TASK OBJECTIVE
Nothing in the records may be altered, so transcribe them exactly.

RECORDS
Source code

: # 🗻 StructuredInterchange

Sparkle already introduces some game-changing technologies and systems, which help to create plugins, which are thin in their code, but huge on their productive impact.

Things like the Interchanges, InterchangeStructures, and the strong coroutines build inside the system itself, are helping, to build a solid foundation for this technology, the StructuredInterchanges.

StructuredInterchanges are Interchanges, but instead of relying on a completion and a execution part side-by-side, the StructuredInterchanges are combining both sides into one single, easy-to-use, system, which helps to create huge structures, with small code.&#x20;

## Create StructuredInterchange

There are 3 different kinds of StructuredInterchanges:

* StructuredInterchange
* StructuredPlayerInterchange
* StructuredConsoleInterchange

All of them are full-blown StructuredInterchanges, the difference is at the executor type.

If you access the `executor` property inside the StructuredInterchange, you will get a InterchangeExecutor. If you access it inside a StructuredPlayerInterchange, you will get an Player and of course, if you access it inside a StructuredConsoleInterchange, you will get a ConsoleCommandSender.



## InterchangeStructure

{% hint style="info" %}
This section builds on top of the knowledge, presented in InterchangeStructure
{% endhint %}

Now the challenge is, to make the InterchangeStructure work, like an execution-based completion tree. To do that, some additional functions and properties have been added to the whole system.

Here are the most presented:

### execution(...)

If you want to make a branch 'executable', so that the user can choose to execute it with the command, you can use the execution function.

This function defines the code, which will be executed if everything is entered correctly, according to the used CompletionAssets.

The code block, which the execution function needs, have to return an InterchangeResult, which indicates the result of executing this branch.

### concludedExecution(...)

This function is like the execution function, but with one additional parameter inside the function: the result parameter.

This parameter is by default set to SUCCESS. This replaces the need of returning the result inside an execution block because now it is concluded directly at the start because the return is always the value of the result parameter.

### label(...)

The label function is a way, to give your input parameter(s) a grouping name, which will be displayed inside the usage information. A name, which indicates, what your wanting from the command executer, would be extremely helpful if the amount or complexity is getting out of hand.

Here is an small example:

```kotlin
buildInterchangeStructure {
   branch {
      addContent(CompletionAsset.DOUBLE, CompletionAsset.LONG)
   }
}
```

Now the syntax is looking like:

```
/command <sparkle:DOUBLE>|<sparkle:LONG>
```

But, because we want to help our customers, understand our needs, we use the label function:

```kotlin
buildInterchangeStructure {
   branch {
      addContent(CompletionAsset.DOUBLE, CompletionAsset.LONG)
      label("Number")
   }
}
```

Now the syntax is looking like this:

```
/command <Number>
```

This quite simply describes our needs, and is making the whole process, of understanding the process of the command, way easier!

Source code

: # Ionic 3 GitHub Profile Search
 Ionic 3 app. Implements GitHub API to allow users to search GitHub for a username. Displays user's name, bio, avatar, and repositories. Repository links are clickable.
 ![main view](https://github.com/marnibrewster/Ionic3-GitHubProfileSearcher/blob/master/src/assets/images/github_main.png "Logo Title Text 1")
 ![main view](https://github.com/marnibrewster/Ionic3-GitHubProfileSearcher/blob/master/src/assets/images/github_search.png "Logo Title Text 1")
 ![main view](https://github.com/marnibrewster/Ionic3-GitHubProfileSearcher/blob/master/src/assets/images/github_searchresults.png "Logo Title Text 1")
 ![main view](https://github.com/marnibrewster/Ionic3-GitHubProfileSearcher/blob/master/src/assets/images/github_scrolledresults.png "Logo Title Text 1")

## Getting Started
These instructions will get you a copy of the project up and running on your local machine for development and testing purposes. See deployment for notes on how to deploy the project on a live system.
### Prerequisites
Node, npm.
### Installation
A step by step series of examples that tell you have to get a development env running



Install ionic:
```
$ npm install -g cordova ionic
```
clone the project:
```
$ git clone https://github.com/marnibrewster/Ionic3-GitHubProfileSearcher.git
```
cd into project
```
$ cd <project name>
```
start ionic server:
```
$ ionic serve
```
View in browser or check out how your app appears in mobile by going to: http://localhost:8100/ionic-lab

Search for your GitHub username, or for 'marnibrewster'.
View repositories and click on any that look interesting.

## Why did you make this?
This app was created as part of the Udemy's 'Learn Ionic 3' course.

EXERCISE SOLUTION
Source code

: # 🗻 StructuredInterchange

Sparkle already introduces some game-changing technologies and systems, which help to create plugins, which are thin in their code, but huge on their productive impact.

Things like the Interchanges, InterchangeStructures, and the strong coroutines build inside the system itself, are helping, to build a solid foundation for this technology, the StructuredInterchanges.

StructuredInterchanges are Interchanges, but instead of relying on a completion and a execution part side-by-side, the StructuredInterchanges are combining both sides into one single, easy-to-use, system, which helps to create huge structures, with small code.&#x20;

## Create StructuredInterchange

There are 3 different kinds of StructuredInterchanges:

* StructuredInterchange
* StructuredPlayerInterchange
* StructuredConsoleInterchange

All of them are full-blown StructuredInterchanges, the difference is at the executor type.

If you access the `executor` property inside the StructuredInterchange, you will get a InterchangeExecutor. If you access it inside a StructuredPlayerInterchange, you will get an Player and of course, if you access it inside a StructuredConsoleInterchange, you will get a ConsoleCommandSender.



## InterchangeStructure

{% hint style="info" %}
This section builds on top of the knowledge, presented in InterchangeStructure
{% endhint %}

Now the challenge is, to make the InterchangeStructure work, like an execution-based completion tree. To do that, some additional functions and properties have been added to the whole system.

Here are the most presented:

### execution(...)

If you want to make a branch 'executable', so that the user can choose to execute it with the command, you can use the execution function.

This function defines the code, which will be executed if everything is entered correctly, according to the used CompletionAssets.

The code block, which the execution function needs, have to return an InterchangeResult, which indicates the result of executing this branch.

### concludedExecution(...)

This function is like the execution function, but with one additional parameter inside the function: the result parameter.

This parameter is by default set to SUCCESS. This replaces the need of returning the result inside an execution block because now it is concluded directly at the start because the return is always the value of the result parameter.

### label(...)

The label function is a way, to give your input parameter(s) a grouping name, which will be displayed inside the usage information. A name, which indicates, what your wanting from the command executer, would be extremely helpful if the amount or complexity is getting out of hand.

Here is an small example:

```kotlin
buildInterchangeStructure {
   branch {
      addContent(CompletionAsset.DOUBLE, CompletionAsset.LONG)
   }
}
```

Now the syntax is looking like:

```
/command <sparkle:DOUBLE>|<sparkle:LONG>
```

But, because we want to help our customers, understand our needs, we use the label function:

```kotlin
buildInterchangeStructure {
   branch {
      addContent(CompletionAsset.DOUBLE, CompletionAsset.LONG)
      label("Number")
   }
}
```

Now the syntax is looking like this:

```
/command <Number>
```

This quite simply describes our needs, and is making the whole process, of understanding the process of the command, way easier!

Source code

: # Ionic 3 GitHub Profile Search
 Ionic 3 app. Implements GitHub API to allow users to search GitHub for a username. Displays user's name, bio, avatar, and repositories. Repository links are clickable.
 ![main view](https://github.com/marnibrewster/Ionic3-GitHubProfileSearcher/blob/master/src/assets/images/github_main.png "Logo Title Text 1")
 ![main view](https://github.com/marnibrewster/Ionic3-GitHubProfileSearcher/blob/master/src/assets/images/github_search.png "Logo Title Text 1")
 ![main view](https://github.com/marnibrewster/Ionic3-GitHubProfileSearcher/blob/master/src/assets/images/github_searchresults.png "Logo Title Text 1")
 ![main view](https://github.com/marnibrewster/Ionic3-GitHubProfileSearcher/blob/master/src/assets/images/github_scrolledresults.png "Logo Title Text 1")

## Getting Started
These instructions will get you a copy of the project up and running on your local machine for development and testing purposes. See deployment for notes on how to deploy the project on a live system.
### Prerequisites
Node, npm.
### Installation
A step by step series of examples that tell you have to get a development env running



Install ionic:
```
$ npm install -g cordova ionic
```
clone the project:
```
$ git clone https://github.com/marnibrewster/Ionic3-GitHubProfileSearcher.git
```
cd into project
```
$ cd <project name>
```
start ionic server:
```
$ ionic serve
```
View in browser or check out how your app appears in mobile by going to: http://localhost:8100/ionic-lab

Search for your GitHub username, or for 'marnibrewster'.
View repositories and click on any that look interesting.

## Why did you make this?
This app was created as part of the Udemy's 'Learn Ionic 3' course.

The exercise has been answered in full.